Top of RECORD SET

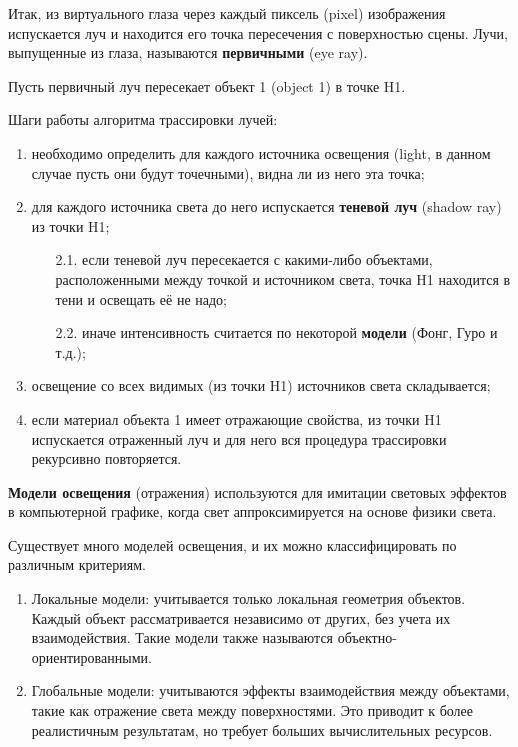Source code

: \begin{enumerate}
Итак, из виртуального глаза через каждый пиксель (pixel) изображения испускается луч и находится его точка пересечения с поверхностью сцены. Лучи, выпущенные из глаза, называются \textbf{первичными} (eye ray).


\pagebreak

Пусть первичный луч пересекает объект 1 (object 1) в точке H1.

Шаги работы алгоритма трассировки лучей:
\begin{enumerate}
	\item необходимо определить для каждого источника освещения (light, в данном случае пусть они будут точечными), видна ли из него эта точка;
	\item для каждого источника света до него испускается \textbf{теневой луч} (shadow ray) из точки H1;
	\begin{enumerate}
		\item[2.1.] если теневой луч пересекается с какими-либо объектами, расположенными между точкой и источником света, точка H1 находится в тени и освещать её не надо;
		\item[2.2.] иначе интенсивность считается по некоторой \textbf{модели} (Фонг, Гуро и т.д.);
	\end{enumerate}
	\item освещение со всех видимых (из точки H1) источников света складывается;
	\item если материал объекта 1 имеет отражающие свойства, из точки H1 испускается отраженный луч и для него вся процедура трассировки рекурсивно повторяется.
\end{enumerate}

\textbf{Модели освещения} (отражения) используются для имитации световых эффектов в компьютерной графике, когда свет аппроксимируется на основе физики света.

Существует много моделей освещения, и их можно классифицировать по различным критериям.
\begin{enumerate}
	\item Локальные модели: учитывается только локальная геометрия объектов. Каждый объект рассматривается независимо от других, без учета их взаимодействия. Такие модели также называются объектно-ориентированными.

    \item Глобальные модели: учитываются эффекты взаимодействия между объектами, такие как отражение света между поверхностями. Это приводит к более реалистичным результатам, но требует больших вычислительных ресурсов.


\end{enumerate}
\end{enumerate}
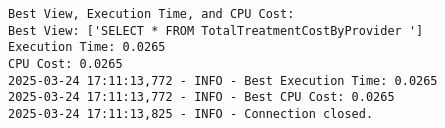 \begin{lstlisting}[style=pythonstyle, caption={Output from python code }, label={lst:pso_query_optimization}]
Best View, Execution Time, and CPU Cost:
Best View: ['SELECT * FROM TotalTreatmentCostByProvider ']
Execution Time: 0.0265
CPU Cost: 0.0265
2025-03-24 17:11:13,772 - INFO - Best Execution Time: 0.0265
2025-03-24 17:11:13,772 - INFO - Best CPU Cost: 0.0265
2025-03-24 17:11:13,825 - INFO - Connection closed.

\end{lstlisting}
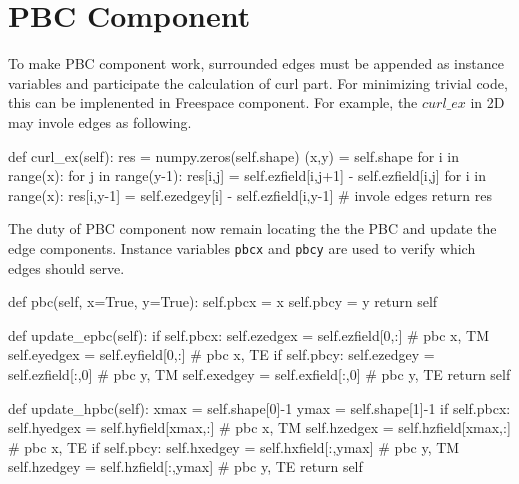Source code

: \section{PBC Component}
To make PBC component work, surrounded edges must be appended as instance variables and participate the calculation of
curl part. For minimizing trivial code, this can be implenented in Freespace component. For example, the $curl\_ex$ in
2D may invole edges as following.
\begin{code}
    def curl_ex(self):
        res = numpy.zeros(self.shape)
        (x,y) = self.shape
        for i in range(x):
            for j in range(y-1):
                res[i,j] = self.ezfield[i,j+1] - self.ezfield[i,j]
        for i in range(x):
            res[i,y-1] = self.ezedgey[i] - self.ezfield[i,y-1]  # invole edges
        return res
\end{code}
The duty of PBC component now remain locating the the PBC and update the edge components. Instance variables
\texttt{pbcx} and \texttt{pbcy} are used to verify which edges should serve.
\begin{code}
    def pbc(self, x=True, y=True):
        self.pbcx = x
        self.pbcy = y
        return self

    def update_epbc(self):
        if self.pbcx:
            self.ezedgex = self.ezfield[0,:] # pbc x, TM
            self.eyedgex = self.eyfield[0,:] # pbc x, TE
        if self.pbcy:
            self.ezedgey = self.ezfield[:,0] # pbc y, TM
            self.exedgey = self.exfield[:,0] # pbc y, TE
        return self

    def update_hpbc(self):
        xmax = self.shape[0]-1
        ymax = self.shape[1]-1
        if self.pbcx:
            self.hyedgex = self.hyfield[xmax,:] # pbc x, TM
            self.hzedgex = self.hzfield[xmax,:] # pbc x, TE
        if self.pbcy:
            self.hxedgey = self.hxfield[:,ymax] # pbc y, TM
            self.hzedgey = self.hzfield[:,ymax] # pbc y, TE
        return self
\end{code}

Bottom of RECORD SET

> PROMPT
Working from the entries above, filter out every line that lacks "item" and copy what remains.

> WRITTEN ANSWER
	\item необходимо определить для каждого источника освещения (light, в данном случае пусть они будут точечными), видна ли из него эта точка;
	\item для каждого источника света до него испускается \textbf{теневой луч} (shadow ray) из точки H1;
		\item[2.1.] если теневой луч пересекается с какими-либо объектами, расположенными между точкой и источником света, точка H1 находится в тени и освещать её не надо;
		\item[2.2.] иначе интенсивность считается по некоторой \textbf{модели} (Фонг, Гуро и т.д.);
	\item освещение со всех видимых (из точки H1) источников света складывается;
	\item если материал объекта 1 имеет отражающие свойства, из точки H1 испускается отраженный луч и для него вся процедура трассировки рекурсивно повторяется.
	\item Локальные модели: учитывается только локальная геометрия объектов. Каждый объект рассматривается независимо от других, без учета их взаимодействия. Такие модели также называются объектно-ориентированными.
    \item Глобальные модели: учитываются эффекты взаимодействия между объектами, такие как отражение света между поверхностями. Это приводит к более реалистичным результатам, но требует больших вычислительных ресурсов.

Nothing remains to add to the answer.